「役と自分はフィフティフィフティで向き合う」――そう語る板垣李光人が、映画『ミーツ・ザ・ワールド』(10月24日公開)で演じたのは、歌舞伎町の No.1 ホスト・アサヒ。実際にホストクラブを訪れて役作りを重ねたリアルな体験から、共演した杉咲花との演技の化学反応まで。ちょっとチャラくて、でもどこか寂しげな“アサヒ”を、彼はどう演じてきたのかを語ってくれた。
【画像】そのほかの撮りおろし写真&場面写真
芥川賞作家・金原ひとみの同名小説を原作に、松居大悟監督が杉咲花を主演に迎えて映画化した本作。主人公・由嘉里(杉咲)は、擬人化漫画を“推し活”の対象にして全力を注ぎながら、自分を肯定できず、仕事と趣味だけで生きることへの焦りや不安を抱える等身大の女性だ。そんな由嘉里が、ある日、歌舞伎町で美しいキャバ嬢ライ(南琴奈)と出会ったことをきっかけに、自分を受け入れる一歩を踏み出していく。ライの歌舞伎町仲間のひとり、アサヒとも思いがけない交流が始まっていく――。
――今回は No.1 ホストという肩書きが目立つ役でしたが、内面のキャラクター作りで意識したことは?
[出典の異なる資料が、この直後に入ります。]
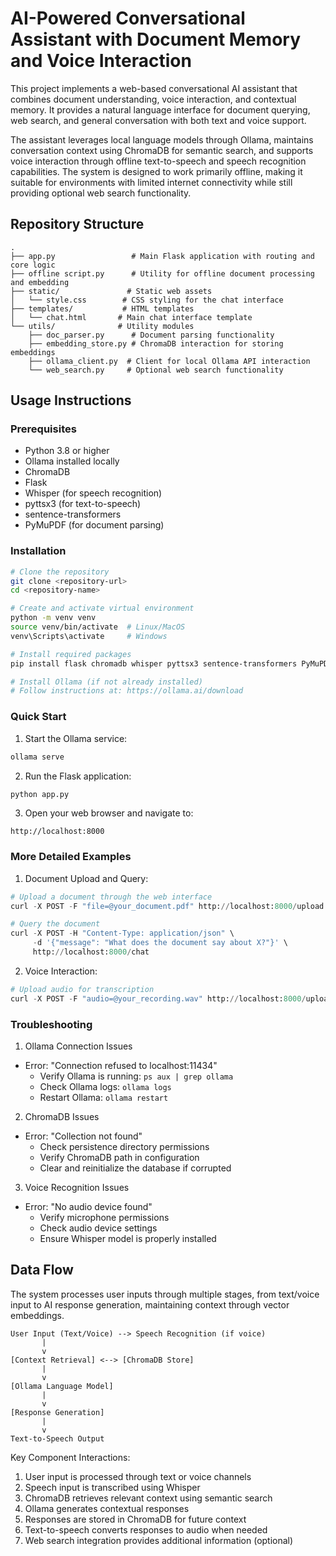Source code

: # AI-Powered Conversational Assistant with Document Memory and Voice Interaction

This project implements a web-based conversational AI assistant that combines document understanding, voice interaction, and contextual memory. It provides a natural language interface for document querying, web search, and general conversation with both text and voice support.

The assistant leverages local language models through Ollama, maintains conversation context using ChromaDB for semantic search, and supports voice interaction through offline text-to-speech and speech recognition capabilities. The system is designed to work primarily offline, making it suitable for environments with limited internet connectivity while still providing optional web search functionality.

## Repository Structure
```
.
├── app.py                 # Main Flask application with routing and core logic
├── offline script.py      # Utility for offline document processing and embedding
├── static/               # Static web assets
│   └── style.css        # CSS styling for the chat interface
├── templates/           # HTML templates
│   └── chat.html       # Main chat interface template
└── utils/              # Utility modules
    ├── doc_parser.py      # Document parsing functionality
    ├── embedding_store.py # ChromaDB interaction for storing embeddings
    ├── ollama_client.py  # Client for local Ollama API interaction
    └── web_search.py     # Optional web search functionality
```

## Usage Instructions
### Prerequisites
- Python 3.8 or higher
- Ollama installed locally
- ChromaDB
- Flask
- Whisper (for speech recognition)
- pyttsx3 (for text-to-speech)
- sentence-transformers
- PyMuPDF (for document parsing)

### Installation

```bash
# Clone the repository
git clone <repository-url>
cd <repository-name>

# Create and activate virtual environment
python -m venv venv
source venv/bin/activate  # Linux/MacOS
venv\Scripts\activate     # Windows

# Install required packages
pip install flask chromadb whisper pyttsx3 sentence-transformers PyMuPDF requests waitress

# Install Ollama (if not already installed)
# Follow instructions at: https://ollama.ai/download
```

### Quick Start
1. Start the Ollama service:
```bash
ollama serve
```

2. Run the Flask application:
```bash
python app.py
```

3. Open your web browser and navigate to:
```
http://localhost:8000
```

### More Detailed Examples

1. Document Upload and Query:
```python
# Upload a document through the web interface
curl -X POST -F "file=@your_document.pdf" http://localhost:8000/upload

# Query the document
curl -X POST -H "Content-Type: application/json" \
     -d '{"message": "What does the document say about X?"}' \
     http://localhost:8000/chat
```

2. Voice Interaction:
```python
# Upload audio for transcription
curl -X POST -F "audio=@your_recording.wav" http://localhost:8000/upload_audio
```

### Troubleshooting

1. Ollama Connection Issues
- Error: "Connection refused to localhost:11434"
  - Verify Ollama is running: `ps aux | grep ollama`
  - Check Ollama logs: `ollama logs`
  - Restart Ollama: `ollama restart`

2. ChromaDB Issues
- Error: "Collection not found"
  - Check persistence directory permissions
  - Verify ChromaDB path in configuration
  - Clear and reinitialize the database if corrupted

3. Voice Recognition Issues
- Error: "No audio device found"
  - Verify microphone permissions
  - Check audio device settings
  - Ensure Whisper model is properly installed

## Data Flow
The system processes user inputs through multiple stages, from text/voice input to AI response generation, maintaining context through vector embeddings.

```ascii
User Input (Text/Voice) --> Speech Recognition (if voice)
       |
       v
[Context Retrieval] <--> [ChromaDB Store]
       |
       v
[Ollama Language Model]
       |
       v
[Response Generation]
       |
       v
Text-to-Speech Output
```

Key Component Interactions:
1. User input is processed through text or voice channels
2. Speech input is transcribed using Whisper
3. ChromaDB retrieves relevant context using semantic search
4. Ollama generates contextual responses
5. Responses are stored in ChromaDB for future context
6. Text-to-speech converts responses to audio when needed
7. Web search integration provides additional information (optional)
【板垣】ホストという世界をまったく知らなかったので、まずは現場を知ることから始めました。10人ほどのホストの方に話を伺い、各人のルーティンやキャラクターを観察し、それをアサヒに取り入れていきました。特に重視したのは “寂しさ” という感覚です。原作の金原さんも、アサヒという人物は、実際に歌舞伎町で出会ったホストの寂しげな表情から着想を得たとおっしゃっていました。寂しさを隠すため厚い殻をかぶっているようだった、と。だからこそ、その奥にある本質を丁寧に表現したいと思いました。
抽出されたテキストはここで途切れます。